Folha de S. Paulo


Diretor mineiro investiga o popular e o político da América Latina em musical

O diretor mineiro Gabriel Villela não quer que ninguém esqueça o que aconteceu com o rio Doce, em novembro. Antes avesso à política, ele até se filiou a organizações que lutam para manter a tragédia ambiental de Mariana (MG) no foco das redes sociais e da opinião pública.

E estreia nesta sexta-feira (13) uma peça que se passa num rio, Orinoco, que termina numa das maiores áreas de exploração de petróleo do mundo, na Venezuela.

É uma comédia musical popular, do mexicano Emilio Carballido (1925-2008), com temas relacionados indiretamente à América Latina toda, como descreveu o próprio autor, que é uma das maiores referências na dramaturgia regional recente, em entrevista à Folha em 2003.

João Caldas/Divulgação
Luciana Carnieli, Walderez de Barros e Dagoberto Feliz em cena da peça 'Rainhas do Orinoco
Luciana Carnieli, Walderez de Barros e Dagoberto Feliz em cena da peça 'Rainhas do Orinoco'

"Rainhas do Orinoco" acompanha a pessimista Mina e a otimista Fifi, supostas vedetes, mas que estão mais para prostitutas, em sua viagem fantasiosa pelo rio, enfrentando "situações difíceis" que remetem alegoricamente à "luta dos povos latino-americanos", como afirmou o dramaturgo.

É realismo mágico, próprio de uma geração encabeçada por Carballido, explica o diretor, citando o argentino Arístides Vargas e o brasileiro Carlos Alberto Soffredini –de "Vem Buscar-me que Ainda Sou Teu", o primeiro espetáculo de Villela (foi montado em 1989), que a descreve como uma peça-irmã de "Rainhas do Orinoco".

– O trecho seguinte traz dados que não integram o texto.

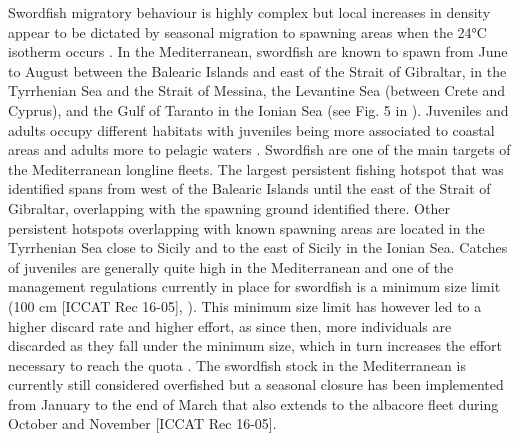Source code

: Swordfish migratory behaviour is highly complex but local increases in density appear to be
dictated by seasonal migration to spawning areas when the 24°C isotherm occurs
\citep{arocha_2007,palko1981swordfish}. In the Mediterranean, swordfish are known to spawn from
June to August between the Balearic Islands and east of the Strait of Gibraltar, in the Tyrrhenian
Sea and the Strait of Messina, the Levantine Sea (between Crete and Cyprus), and the Gulf of
Taranto in the Ionian Sea (see Fig. 5 in \citealp{arocha_2007}). Juveniles and adults occupy
different habitats with juveniles being more associated to coastal areas and adults more to pelagic
waters \citep{damalas_14_swo}. Swordfish are one of the main targets of the Mediterranean longline
fleets. The largest persistent fishing hotspot that was identified spans from west of the Balearic
Islands until the east of the Strait of Gibraltar, overlapping with the spawning ground identified
there. Other persistent hotspots overlapping with known spawning areas are located in the
Tyrrhenian Sea close to Sicily and to the east of Sicily in the Ionian Sea. Catches of juveniles
are generally quite high in the Mediterranean and one of the management regulations currently in
place for swordfish is a minimum size limit (100 cm [ICCAT Rec 16-05],
\citealp{iccat_juvenile_swo_ortiz}). This minimum size limit has however led to a higher discard
rate and higher effort, as since then, more individuals are discarded as they fall under the
minimum size, which in turn increases the effort necessary to reach the quota
\citep{iccat_swo_discards}. The swordfish stock in the Mediterranean is currently still considered
overfished but a seasonal closure has been implemented from January to the end of March that also
extends to the albacore fleet during October and November [ICCAT Rec 16-05].

\medskip

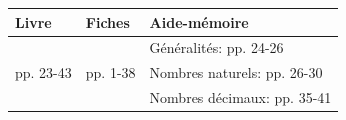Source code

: 

\def\arraystretch{1.2}
\begin{tabularx}{\linewidth}{|>{\centering\arraybackslash}p{3cm}|>{\centering\arraybackslash}p{3cm}|X|}
\hline
\cellcolor{themeNO!30} Livre & \cellcolor{themeNO!30} Fiches & \cellcolor{themeNO!30} \hfill Aide-mémoire\hfill\null\\
\hline
&&Généralités: pp. 24-26\\
pp. 23-43&pp. 1-38&Nombres naturels: pp. 26-30\\
&&Nombres décimaux: pp. 35-41\\
\hline
\end{tabularx}
\def\arraystretch{1}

O programa do novo espetáculo sublinha o elo com o realismo mágico por meio de um texto do colombiano Gabriel García Márquez sobre a América Latina, inclusive o trecho que fala desta "pátria imensa de homens alucinados e mulheres históricas, cuja tenacidade sem fim se confunde com a lenda".

Mas nada é muito explicitado, politicamente, nos duelos verbais que marcam a peça no palco. São "duas putas", descreve o diretor, que "vão ficando grandes, até o final 'Thelma & Louise'", à maneira do filme hollywoodiano de 1991, e ambas são lançadas de uma catarata.

CIRCO-TEATRO

Mina é interpretada por Walderez de Barros, atriz brasileira histórica, que começou no CPC (Centro Popular de Cultura) da UNE e em 1968 já estava na novela "Beto Rockfeller". Natural de Ribeirão Preto (SP), ela se inspira no contato que teve, criança, com o circo-teatro.

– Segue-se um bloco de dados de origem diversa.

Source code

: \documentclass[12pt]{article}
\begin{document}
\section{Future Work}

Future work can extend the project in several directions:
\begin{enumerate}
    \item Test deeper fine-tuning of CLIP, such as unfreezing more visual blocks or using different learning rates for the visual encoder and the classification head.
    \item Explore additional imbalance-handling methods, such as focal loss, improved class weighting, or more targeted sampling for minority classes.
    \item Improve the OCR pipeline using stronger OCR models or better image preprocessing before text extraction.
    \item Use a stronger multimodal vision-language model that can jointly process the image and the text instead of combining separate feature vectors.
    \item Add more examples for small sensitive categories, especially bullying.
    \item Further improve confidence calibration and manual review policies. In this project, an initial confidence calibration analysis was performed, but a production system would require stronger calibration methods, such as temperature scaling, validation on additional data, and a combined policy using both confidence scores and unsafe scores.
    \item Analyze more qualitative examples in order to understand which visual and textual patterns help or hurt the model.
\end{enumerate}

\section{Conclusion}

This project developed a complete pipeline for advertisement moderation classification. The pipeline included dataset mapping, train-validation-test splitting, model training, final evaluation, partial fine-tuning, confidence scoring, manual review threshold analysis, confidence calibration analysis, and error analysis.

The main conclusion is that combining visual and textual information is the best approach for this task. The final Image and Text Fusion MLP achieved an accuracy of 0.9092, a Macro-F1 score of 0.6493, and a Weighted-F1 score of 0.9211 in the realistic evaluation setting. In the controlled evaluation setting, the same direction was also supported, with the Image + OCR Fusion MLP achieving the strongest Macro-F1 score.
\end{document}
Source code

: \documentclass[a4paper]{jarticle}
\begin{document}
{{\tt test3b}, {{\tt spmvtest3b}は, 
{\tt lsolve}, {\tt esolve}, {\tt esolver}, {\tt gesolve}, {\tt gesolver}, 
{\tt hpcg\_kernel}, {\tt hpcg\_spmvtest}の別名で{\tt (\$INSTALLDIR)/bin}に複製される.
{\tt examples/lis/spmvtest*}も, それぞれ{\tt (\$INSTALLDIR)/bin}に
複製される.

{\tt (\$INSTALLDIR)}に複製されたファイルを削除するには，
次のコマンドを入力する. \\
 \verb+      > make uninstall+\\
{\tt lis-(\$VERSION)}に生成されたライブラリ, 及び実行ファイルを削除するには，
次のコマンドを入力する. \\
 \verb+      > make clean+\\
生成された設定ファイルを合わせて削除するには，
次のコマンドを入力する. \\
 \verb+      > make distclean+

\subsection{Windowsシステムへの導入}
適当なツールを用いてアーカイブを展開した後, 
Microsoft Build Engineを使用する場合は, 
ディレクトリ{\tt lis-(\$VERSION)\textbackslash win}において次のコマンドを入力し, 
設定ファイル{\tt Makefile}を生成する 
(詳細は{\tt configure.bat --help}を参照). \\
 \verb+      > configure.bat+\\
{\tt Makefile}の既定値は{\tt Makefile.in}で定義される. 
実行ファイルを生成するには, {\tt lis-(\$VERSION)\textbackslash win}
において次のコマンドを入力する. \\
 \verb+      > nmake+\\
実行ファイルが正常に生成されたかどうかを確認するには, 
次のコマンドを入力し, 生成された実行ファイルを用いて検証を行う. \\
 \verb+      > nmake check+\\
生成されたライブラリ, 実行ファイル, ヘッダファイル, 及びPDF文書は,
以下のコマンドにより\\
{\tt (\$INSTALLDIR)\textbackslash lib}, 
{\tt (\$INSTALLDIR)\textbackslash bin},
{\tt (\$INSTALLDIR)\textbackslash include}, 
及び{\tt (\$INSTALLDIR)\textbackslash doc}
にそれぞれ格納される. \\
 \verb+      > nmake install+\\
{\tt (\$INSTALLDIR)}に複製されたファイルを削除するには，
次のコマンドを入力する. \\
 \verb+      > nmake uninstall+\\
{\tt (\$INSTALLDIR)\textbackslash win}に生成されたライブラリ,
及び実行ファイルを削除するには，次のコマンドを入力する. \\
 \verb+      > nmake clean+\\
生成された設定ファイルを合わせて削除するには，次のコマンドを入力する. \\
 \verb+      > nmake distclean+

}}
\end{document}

"O teatro que eu vi na minha infância era circo", diz. "A minha formação é essa, 'Sansão e Dalila' no picadeiro. 'Rainhas do Orinoco' mexe com a minha memória mais antiga. É claro que tem o momento em que a gente renega, só quer teatro de Paris, da Europa, mas depois passa e a gente volta."

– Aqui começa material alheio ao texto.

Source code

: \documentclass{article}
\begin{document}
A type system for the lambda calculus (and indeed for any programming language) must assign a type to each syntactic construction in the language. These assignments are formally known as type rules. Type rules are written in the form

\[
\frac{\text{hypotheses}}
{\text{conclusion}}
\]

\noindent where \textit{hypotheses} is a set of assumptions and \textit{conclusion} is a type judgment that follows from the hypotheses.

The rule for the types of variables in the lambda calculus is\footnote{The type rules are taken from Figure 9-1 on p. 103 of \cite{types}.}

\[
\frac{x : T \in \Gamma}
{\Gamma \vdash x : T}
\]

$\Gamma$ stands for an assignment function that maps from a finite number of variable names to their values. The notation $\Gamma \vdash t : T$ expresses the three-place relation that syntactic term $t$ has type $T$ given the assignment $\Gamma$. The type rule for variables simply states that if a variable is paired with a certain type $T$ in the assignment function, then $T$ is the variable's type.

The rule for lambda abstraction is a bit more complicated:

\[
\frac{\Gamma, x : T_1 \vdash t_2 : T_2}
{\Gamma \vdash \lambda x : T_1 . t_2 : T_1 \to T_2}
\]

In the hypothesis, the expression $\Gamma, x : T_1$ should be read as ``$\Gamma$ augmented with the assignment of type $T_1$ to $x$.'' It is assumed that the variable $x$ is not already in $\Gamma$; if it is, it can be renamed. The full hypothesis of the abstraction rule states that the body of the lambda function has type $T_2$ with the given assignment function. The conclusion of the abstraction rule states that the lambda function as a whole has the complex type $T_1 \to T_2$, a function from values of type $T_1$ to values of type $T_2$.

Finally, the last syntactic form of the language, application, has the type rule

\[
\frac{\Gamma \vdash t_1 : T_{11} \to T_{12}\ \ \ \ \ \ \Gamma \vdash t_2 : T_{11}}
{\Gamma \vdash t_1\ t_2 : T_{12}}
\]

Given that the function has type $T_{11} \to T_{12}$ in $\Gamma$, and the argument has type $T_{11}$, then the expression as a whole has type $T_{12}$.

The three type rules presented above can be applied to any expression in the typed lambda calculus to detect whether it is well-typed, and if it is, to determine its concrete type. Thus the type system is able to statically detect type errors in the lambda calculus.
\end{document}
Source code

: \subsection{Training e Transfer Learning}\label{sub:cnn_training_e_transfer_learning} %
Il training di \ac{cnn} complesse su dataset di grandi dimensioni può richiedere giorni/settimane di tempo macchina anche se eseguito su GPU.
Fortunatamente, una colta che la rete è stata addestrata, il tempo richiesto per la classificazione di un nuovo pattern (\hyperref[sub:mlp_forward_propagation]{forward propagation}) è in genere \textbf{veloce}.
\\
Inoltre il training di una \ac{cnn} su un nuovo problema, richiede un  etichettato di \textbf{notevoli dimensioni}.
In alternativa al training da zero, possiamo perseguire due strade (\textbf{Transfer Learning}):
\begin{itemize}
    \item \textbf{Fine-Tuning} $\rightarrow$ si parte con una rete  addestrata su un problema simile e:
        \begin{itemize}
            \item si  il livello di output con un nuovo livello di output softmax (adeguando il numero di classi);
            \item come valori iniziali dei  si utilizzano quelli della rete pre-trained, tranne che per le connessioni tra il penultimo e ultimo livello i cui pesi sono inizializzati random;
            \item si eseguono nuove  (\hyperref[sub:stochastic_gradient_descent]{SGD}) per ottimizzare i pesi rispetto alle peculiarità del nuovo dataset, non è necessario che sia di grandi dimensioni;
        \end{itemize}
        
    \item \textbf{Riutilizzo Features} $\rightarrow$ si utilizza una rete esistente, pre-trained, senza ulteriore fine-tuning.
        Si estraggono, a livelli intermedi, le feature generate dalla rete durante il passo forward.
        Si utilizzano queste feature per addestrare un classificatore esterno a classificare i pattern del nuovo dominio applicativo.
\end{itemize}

Walderez diz que "o belo, para mim, está ligado a isso". Ela divide o palco com Luciana Carnielli, que faz Fifi e que já trabalhou com Villela nas montagens de "Ópera do Malandro" e "Gota d'Água", musicais de Chico Buarque de Holanda, e com o ator e músico Dagoberto Feliz.

João Caldas/Divulgação
Luciana Carnieli, Walderez de Barros e Dagoberto Feliz em cena da peça 'Rainhas do Orinoco
Luciana Carnieli, Walderez de Barros e Dagoberto Feliz em cena da peça 'Rainhas do Orinoco'

Feliz, que dirigiu o mesmo texto há sete anos, também faz os arranjos instrumentais. A direção musical é de Babaya. Junto com Villela, eles mudaram as canções. No lugar daquelas separadas por Carballido, "resolvemos pegar Cascatinha e Inhana, guarânias paraguaias e outras", descreve o diretor.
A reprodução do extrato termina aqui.